==== INFORMATION PROVIDED ====
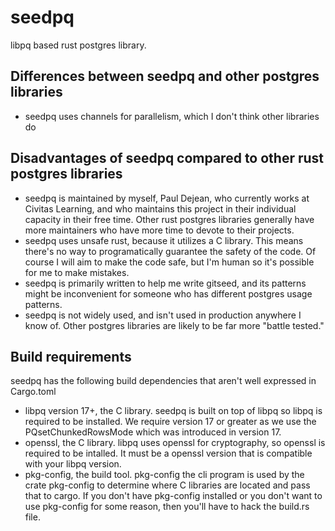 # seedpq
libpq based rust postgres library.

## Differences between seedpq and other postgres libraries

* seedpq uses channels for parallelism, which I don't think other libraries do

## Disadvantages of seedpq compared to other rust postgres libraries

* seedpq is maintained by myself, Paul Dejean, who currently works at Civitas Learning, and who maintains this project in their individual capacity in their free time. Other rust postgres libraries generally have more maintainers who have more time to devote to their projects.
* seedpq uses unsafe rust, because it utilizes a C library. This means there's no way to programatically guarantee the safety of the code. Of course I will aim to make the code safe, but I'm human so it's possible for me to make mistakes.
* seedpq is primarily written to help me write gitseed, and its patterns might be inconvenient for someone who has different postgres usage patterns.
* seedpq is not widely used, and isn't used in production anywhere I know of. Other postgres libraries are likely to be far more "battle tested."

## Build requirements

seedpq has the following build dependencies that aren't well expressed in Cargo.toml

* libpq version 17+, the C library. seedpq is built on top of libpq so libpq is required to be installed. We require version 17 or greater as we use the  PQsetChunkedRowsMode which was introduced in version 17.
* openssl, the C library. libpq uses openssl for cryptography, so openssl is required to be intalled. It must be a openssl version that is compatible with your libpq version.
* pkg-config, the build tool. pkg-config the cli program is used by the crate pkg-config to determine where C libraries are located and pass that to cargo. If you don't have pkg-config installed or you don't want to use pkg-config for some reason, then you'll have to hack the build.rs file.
====
- _WHAT YOU NEED TO DO_
Using the records above, report each line that contains the word "which" by copying it.

- _ANSWER TO THIS PROBLEM_
* seedpq uses channels for parallelism, which I don't think other libraries do
* libpq version 17+, the C library. seedpq is built on top of libpq so libpq is required to be installed. We require version 17 or greater as we use the  PQsetChunkedRowsMode which was introduced in version 17.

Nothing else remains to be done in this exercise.